- [Activity]
Return the data that follows exactly, with each line intact.

[Extracted records]
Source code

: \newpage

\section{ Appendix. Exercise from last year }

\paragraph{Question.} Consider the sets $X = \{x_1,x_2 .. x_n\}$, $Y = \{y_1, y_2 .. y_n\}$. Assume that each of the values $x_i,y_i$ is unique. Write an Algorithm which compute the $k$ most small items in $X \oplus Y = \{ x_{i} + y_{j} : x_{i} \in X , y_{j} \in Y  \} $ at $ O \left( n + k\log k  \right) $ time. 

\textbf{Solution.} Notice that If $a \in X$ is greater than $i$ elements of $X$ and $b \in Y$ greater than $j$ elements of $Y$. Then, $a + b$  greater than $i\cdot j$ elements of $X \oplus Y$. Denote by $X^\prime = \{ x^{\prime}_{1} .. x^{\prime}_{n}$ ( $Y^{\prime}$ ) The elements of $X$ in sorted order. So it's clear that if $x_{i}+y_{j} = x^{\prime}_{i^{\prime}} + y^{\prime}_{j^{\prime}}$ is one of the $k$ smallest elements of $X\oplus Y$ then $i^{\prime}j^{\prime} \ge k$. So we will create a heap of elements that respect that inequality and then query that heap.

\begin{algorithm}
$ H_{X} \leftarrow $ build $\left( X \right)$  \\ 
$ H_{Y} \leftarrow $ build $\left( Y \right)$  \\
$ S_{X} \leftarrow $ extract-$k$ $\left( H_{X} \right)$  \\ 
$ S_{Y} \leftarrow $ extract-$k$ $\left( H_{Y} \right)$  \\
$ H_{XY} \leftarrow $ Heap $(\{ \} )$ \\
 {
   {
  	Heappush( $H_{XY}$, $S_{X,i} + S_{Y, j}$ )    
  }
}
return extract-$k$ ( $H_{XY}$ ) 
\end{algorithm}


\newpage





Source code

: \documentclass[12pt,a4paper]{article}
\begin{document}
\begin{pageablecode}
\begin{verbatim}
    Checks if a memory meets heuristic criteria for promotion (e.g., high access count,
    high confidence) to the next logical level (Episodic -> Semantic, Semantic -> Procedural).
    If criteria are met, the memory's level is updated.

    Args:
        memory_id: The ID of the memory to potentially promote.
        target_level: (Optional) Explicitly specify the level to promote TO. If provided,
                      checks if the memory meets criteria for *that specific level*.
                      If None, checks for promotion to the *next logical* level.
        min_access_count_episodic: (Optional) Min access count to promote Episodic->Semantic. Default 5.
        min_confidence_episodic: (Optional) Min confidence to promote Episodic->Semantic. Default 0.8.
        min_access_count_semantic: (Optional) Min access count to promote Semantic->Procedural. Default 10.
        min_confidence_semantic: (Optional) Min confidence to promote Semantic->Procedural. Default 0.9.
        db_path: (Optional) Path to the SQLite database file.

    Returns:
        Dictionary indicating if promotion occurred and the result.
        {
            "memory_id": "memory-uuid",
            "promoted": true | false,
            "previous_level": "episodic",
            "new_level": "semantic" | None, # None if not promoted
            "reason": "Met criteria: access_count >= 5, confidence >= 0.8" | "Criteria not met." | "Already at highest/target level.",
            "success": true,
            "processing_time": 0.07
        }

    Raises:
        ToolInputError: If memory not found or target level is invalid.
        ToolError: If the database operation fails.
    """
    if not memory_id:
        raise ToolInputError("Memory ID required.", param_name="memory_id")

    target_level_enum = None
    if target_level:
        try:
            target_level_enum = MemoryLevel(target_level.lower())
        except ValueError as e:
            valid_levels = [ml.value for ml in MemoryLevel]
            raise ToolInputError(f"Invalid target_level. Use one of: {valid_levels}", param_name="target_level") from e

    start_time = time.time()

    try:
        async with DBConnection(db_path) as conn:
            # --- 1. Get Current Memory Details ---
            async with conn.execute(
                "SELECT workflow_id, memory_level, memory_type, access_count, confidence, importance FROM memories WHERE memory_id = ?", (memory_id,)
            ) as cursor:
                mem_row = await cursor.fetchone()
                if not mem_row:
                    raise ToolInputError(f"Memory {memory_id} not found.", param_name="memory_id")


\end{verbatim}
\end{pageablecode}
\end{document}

- [Your response]
Source code

: \newpage

\section{ Appendix. Exercise from last year }

\paragraph{Question.} Consider the sets $X = \{x_1,x_2 .. x_n\}$, $Y = \{y_1, y_2 .. y_n\}$. Assume that each of the values $x_i,y_i$ is unique. Write an Algorithm which compute the $k$ most small items in $X \oplus Y = \{ x_{i} + y_{j} : x_{i} \in X , y_{j} \in Y  \} $ at $ O \left( n + k\log k  \right) $ time. 

\textbf{Solution.} Notice that If $a \in X$ is greater than $i$ elements of $X$ and $b \in Y$ greater than $j$ elements of $Y$. Then, $a + b$  greater than $i\cdot j$ elements of $X \oplus Y$. Denote by $X^\prime = \{ x^{\prime}_{1} .. x^{\prime}_{n}$ ( $Y^{\prime}$ ) The elements of $X$ in sorted order. So it's clear that if $x_{i}+y_{j} = x^{\prime}_{i^{\prime}} + y^{\prime}_{j^{\prime}}$ is one of the $k$ smallest elements of $X\oplus Y$ then $i^{\prime}j^{\prime} \ge k$. So we will create a heap of elements that respect that inequality and then query that heap.

\begin{algorithm}
$ H_{X} \leftarrow $ build $\left( X \right)$  \\ 
$ H_{Y} \leftarrow $ build $\left( Y \right)$  \\
$ S_{X} \leftarrow $ extract-$k$ $\left( H_{X} \right)$  \\ 
$ S_{Y} \leftarrow $ extract-$k$ $\left( H_{Y} \right)$  \\
$ H_{XY} \leftarrow $ Heap $(\{ \} )$ \\
 {
   {
  	Heappush( $H_{XY}$, $S_{X,i} + S_{Y, j}$ )    
  }
}
return extract-$k$ ( $H_{XY}$ ) 
\end{algorithm}


\newpage





Source code

: \documentclass[12pt,a4paper]{article}
\begin{document}
\begin{pageablecode}
\begin{verbatim}
    Checks if a memory meets heuristic criteria for promotion (e.g., high access count,
    high confidence) to the next logical level (Episodic -> Semantic, Semantic -> Procedural).
    If criteria are met, the memory's level is updated.

    Args:
        memory_id: The ID of the memory to potentially promote.
        target_level: (Optional) Explicitly specify the level to promote TO. If provided,
                      checks if the memory meets criteria for *that specific level*.
                      If None, checks for promotion to the *next logical* level.
        min_access_count_episodic: (Optional) Min access count to promote Episodic->Semantic. Default 5.
        min_confidence_episodic: (Optional) Min confidence to promote Episodic->Semantic. Default 0.8.
        min_access_count_semantic: (Optional) Min access count to promote Semantic->Procedural. Default 10.
        min_confidence_semantic: (Optional) Min confidence to promote Semantic->Procedural. Default 0.9.
        db_path: (Optional) Path to the SQLite database file.

    Returns:
        Dictionary indicating if promotion occurred and the result.
        {
            "memory_id": "memory-uuid",
            "promoted": true | false,
            "previous_level": "episodic",
            "new_level": "semantic" | None, # None if not promoted
            "reason": "Met criteria: access_count >= 5, confidence >= 0.8" | "Criteria not met." | "Already at highest/target level.",
            "success": true,
            "processing_time": 0.07
        }

    Raises:
        ToolInputError: If memory not found or target level is invalid.
        ToolError: If the database operation fails.
    """
    if not memory_id:
        raise ToolInputError("Memory ID required.", param_name="memory_id")

    target_level_enum = None
    if target_level:
        try:
            target_level_enum = MemoryLevel(target_level.lower())
        except ValueError as e:
            valid_levels = [ml.value for ml in MemoryLevel]
            raise ToolInputError(f"Invalid target_level. Use one of: {valid_levels}", param_name="target_level") from e

    start_time = time.time()

    try:
        async with DBConnection(db_path) as conn:
            # --- 1. Get Current Memory Details ---
            async with conn.execute(
                "SELECT workflow_id, memory_level, memory_type, access_count, confidence, importance FROM memories WHERE memory_id = ?", (memory_id,)
            ) as cursor:
                mem_row = await cursor.fetchone()
                if not mem_row:
                    raise ToolInputError(f"Memory {memory_id} not found.", param_name="memory_id")


\end{verbatim}
\end{pageablecode}
\end{document}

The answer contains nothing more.